La Treuhand a organisé de 1990 à 1994 la liquidation – et dans la plupart
des cas, la fermeture – de pas moins de 12.000 entreprises est-allemandes.
Ces entreprises employaient quatre millions de travailleurs au moment de
leur reprise par la Treuhand mais n’en comptaient plus que 1,5 million
lorsque la Treuhand cessa ses opérations. Des régions fortement
industrialisées de l'Allemagne de l’Est furent ravagées et des centaines de
milliers d’Allemands de l’Est furent obligés d’émigrer à l’Ouest pour
trouver du travail.
Des gouvernements allemands successifs du pays réunifié se sont servis de
la dévastation sociale à l’Est pour rompre les structures contractuelles
traditionnelles et faire baisser les salaires en Allemagne de l’Ouest, en
exploitant le réservoir de main-d’œuvre bon marché fourni par les
travailleurs licenciés de l’Est. Deux décennies plus tard, les anciennes
provinces de l’Allemagne de l’Est, en grande partie dépeuplées, connaissent
encore un taux de chômage considérablement plus élevé et un niveau de vie
plus bas que leurs homologues à l’Ouest du pays.

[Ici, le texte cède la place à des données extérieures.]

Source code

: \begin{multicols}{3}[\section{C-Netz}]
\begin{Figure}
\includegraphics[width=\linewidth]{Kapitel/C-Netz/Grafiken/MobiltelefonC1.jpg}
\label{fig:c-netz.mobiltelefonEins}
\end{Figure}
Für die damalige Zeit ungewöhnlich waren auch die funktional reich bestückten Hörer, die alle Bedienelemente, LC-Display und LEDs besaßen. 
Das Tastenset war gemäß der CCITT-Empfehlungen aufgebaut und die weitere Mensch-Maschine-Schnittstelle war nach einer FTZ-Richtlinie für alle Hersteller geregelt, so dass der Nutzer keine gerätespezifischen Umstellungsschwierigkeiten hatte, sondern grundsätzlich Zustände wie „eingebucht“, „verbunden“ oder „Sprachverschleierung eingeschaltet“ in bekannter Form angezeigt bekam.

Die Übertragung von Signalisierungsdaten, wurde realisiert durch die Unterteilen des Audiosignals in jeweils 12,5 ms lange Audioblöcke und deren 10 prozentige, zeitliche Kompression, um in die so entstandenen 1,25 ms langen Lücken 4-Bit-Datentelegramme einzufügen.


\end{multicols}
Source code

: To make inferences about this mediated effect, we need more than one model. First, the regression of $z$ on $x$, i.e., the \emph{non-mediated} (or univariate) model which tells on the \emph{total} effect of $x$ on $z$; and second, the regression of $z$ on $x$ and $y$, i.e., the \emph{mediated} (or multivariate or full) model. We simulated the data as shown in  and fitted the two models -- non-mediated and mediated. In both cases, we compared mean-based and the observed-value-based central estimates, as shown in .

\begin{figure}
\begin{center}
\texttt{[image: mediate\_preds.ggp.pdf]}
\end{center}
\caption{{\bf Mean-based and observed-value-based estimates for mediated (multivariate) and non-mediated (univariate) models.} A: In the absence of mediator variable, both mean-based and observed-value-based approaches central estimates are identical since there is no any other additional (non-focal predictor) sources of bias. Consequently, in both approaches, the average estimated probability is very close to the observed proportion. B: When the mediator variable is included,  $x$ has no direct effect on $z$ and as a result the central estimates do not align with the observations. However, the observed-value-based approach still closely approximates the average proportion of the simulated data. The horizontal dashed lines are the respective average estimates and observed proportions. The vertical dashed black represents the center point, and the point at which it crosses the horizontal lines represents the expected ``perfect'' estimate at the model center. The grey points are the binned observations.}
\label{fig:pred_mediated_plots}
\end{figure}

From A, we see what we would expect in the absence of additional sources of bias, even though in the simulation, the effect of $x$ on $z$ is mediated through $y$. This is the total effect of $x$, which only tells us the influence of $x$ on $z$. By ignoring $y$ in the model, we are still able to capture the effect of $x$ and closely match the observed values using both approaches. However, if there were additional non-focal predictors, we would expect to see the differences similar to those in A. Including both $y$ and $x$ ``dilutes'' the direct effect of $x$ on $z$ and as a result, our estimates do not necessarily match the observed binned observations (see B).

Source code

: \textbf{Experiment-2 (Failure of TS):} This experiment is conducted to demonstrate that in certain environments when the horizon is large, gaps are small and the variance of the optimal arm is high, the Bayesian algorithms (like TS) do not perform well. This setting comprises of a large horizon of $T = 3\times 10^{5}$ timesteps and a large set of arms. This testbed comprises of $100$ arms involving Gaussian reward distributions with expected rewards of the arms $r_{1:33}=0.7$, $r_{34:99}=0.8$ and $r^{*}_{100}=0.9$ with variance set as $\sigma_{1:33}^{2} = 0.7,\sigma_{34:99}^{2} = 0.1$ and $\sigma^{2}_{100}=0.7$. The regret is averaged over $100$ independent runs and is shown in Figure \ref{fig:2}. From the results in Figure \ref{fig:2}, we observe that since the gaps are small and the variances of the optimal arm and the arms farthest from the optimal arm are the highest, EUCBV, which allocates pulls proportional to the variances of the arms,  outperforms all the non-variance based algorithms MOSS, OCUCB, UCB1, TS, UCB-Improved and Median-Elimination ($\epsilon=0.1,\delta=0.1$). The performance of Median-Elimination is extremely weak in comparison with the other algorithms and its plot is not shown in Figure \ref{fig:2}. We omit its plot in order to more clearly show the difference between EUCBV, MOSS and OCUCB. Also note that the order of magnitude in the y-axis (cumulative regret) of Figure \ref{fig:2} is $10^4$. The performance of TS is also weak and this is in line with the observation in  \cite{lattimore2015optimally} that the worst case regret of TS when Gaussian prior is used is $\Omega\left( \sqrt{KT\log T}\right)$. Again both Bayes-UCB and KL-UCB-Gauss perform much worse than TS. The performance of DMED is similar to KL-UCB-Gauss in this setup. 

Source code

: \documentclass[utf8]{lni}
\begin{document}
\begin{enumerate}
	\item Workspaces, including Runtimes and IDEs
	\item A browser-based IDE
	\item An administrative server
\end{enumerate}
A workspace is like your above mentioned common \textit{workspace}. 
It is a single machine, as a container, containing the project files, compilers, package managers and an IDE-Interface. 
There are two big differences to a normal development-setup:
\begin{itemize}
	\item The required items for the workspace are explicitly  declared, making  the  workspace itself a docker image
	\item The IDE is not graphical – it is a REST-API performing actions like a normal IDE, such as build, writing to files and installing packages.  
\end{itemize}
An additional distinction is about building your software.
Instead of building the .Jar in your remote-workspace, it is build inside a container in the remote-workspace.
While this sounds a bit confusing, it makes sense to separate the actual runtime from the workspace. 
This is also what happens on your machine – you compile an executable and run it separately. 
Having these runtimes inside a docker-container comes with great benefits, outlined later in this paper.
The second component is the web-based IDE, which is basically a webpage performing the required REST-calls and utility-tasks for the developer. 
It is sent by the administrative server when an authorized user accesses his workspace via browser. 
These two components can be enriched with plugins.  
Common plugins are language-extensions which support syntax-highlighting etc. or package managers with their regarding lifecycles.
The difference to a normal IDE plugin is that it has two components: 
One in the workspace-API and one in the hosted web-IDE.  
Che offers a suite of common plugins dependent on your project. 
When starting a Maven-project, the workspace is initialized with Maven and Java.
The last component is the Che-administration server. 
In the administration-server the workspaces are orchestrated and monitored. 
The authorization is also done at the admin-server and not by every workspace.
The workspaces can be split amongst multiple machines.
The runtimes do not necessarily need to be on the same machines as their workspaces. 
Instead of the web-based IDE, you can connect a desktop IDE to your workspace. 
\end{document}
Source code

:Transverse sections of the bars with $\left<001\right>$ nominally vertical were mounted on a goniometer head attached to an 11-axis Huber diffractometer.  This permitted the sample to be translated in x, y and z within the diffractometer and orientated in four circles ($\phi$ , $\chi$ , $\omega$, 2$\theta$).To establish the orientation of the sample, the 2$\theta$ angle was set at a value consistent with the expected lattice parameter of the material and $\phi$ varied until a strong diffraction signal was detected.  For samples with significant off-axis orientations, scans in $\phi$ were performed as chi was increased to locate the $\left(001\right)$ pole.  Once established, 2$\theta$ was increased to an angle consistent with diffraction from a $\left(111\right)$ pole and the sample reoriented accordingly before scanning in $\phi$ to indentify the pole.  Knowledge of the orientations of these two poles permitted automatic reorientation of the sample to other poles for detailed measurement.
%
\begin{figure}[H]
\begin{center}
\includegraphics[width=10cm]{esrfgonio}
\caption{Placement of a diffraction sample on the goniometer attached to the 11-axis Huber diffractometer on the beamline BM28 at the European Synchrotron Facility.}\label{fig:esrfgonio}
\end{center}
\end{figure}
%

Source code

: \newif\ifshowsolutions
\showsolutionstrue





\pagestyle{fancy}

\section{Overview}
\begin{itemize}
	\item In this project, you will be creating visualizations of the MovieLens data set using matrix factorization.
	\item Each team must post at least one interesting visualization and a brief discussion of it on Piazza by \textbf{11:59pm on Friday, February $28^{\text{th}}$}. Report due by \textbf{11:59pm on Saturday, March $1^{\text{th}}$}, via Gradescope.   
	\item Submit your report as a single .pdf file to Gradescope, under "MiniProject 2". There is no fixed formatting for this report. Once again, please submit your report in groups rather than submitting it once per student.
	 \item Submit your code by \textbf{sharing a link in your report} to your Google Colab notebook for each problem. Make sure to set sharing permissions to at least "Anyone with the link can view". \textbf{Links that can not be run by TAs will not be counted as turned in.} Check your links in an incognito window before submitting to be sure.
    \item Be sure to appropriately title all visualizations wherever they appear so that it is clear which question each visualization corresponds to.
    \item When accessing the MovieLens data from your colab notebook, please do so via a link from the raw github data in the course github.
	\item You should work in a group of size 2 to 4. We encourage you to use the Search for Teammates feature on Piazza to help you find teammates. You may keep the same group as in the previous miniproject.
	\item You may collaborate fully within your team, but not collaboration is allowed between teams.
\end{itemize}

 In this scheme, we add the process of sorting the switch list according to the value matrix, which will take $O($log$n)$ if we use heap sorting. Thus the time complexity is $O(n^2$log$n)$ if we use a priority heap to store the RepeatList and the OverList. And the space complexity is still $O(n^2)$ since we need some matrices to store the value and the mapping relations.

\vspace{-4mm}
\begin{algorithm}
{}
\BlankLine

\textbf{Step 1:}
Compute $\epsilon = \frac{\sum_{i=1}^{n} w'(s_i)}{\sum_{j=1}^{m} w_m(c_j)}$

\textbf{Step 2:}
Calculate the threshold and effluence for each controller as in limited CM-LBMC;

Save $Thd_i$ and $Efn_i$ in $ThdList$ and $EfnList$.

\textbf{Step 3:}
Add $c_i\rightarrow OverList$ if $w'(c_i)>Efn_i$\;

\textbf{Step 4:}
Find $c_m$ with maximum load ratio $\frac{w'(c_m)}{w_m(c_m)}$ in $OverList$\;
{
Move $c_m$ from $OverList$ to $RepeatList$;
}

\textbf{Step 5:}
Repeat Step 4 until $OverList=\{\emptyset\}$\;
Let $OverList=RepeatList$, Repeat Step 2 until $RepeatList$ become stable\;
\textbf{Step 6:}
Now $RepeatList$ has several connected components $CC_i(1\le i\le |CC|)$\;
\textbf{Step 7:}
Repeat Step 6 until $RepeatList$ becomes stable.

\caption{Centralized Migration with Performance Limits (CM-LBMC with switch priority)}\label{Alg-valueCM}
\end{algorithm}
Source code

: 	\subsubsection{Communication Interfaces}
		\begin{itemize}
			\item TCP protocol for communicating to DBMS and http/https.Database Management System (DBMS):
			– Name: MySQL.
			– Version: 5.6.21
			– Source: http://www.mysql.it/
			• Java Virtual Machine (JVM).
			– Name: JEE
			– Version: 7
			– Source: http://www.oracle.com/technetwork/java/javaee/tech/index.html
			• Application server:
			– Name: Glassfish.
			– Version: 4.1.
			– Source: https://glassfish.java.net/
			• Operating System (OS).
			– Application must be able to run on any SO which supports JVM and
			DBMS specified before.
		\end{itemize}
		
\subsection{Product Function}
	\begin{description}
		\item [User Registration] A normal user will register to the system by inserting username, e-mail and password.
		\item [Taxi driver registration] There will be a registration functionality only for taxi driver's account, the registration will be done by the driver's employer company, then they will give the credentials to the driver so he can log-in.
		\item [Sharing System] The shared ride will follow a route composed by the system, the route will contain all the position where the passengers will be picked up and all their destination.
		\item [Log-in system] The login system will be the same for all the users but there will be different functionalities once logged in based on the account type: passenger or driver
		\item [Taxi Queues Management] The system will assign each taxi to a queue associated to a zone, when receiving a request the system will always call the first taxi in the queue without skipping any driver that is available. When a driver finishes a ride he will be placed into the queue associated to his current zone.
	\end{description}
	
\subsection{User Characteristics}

Dans le contexte de la plus profonde crise économique du capitalisme
mondial depuis les années 1930, une politique identique appliquée à la
Grèce, pays disposant de moins de ressources économiques, aurait des
conséquences encore plus désastreuses.
La proposition de Juncker revient à réduire la Grèce à un statut quasi
colonial par des responsables financiers non élus, travaillant en tandem
avec la classe dirigeante grecque et n’ayant de compte à rendre qu’aux
banques et aux puissances impérialistes. La bourgeoisie grecque est à
présent en train de discuter des mesures drastiques qui feraient partie
d’une telle politique, parmi lesquelles des projets de changement de la
constitution afin de permettre le licenciement de fonctionnaires travaillant
à temps plein et la réforme du code grec des impôts au profit des riches.
Une dictature des banques est en train d’être instaurée en Grèce qui
servira de modèle à l’ensemble de l’Europe et au-delà. Et cela, en dépit du
fait que les luttes combatives n’ont pas manqué de la part des travailleurs
grecs au cours de l’année passée.
Comment a-t-il pu être possible de mener à bien cette attaque malgré la
vaste opposition du peuple grec ? Quelles leçons doit-on tirer pour
permettre à la classe ouvrière de repousser et de vaincre l’offensive
contre-révolutionnaire de la bourgeoisie ?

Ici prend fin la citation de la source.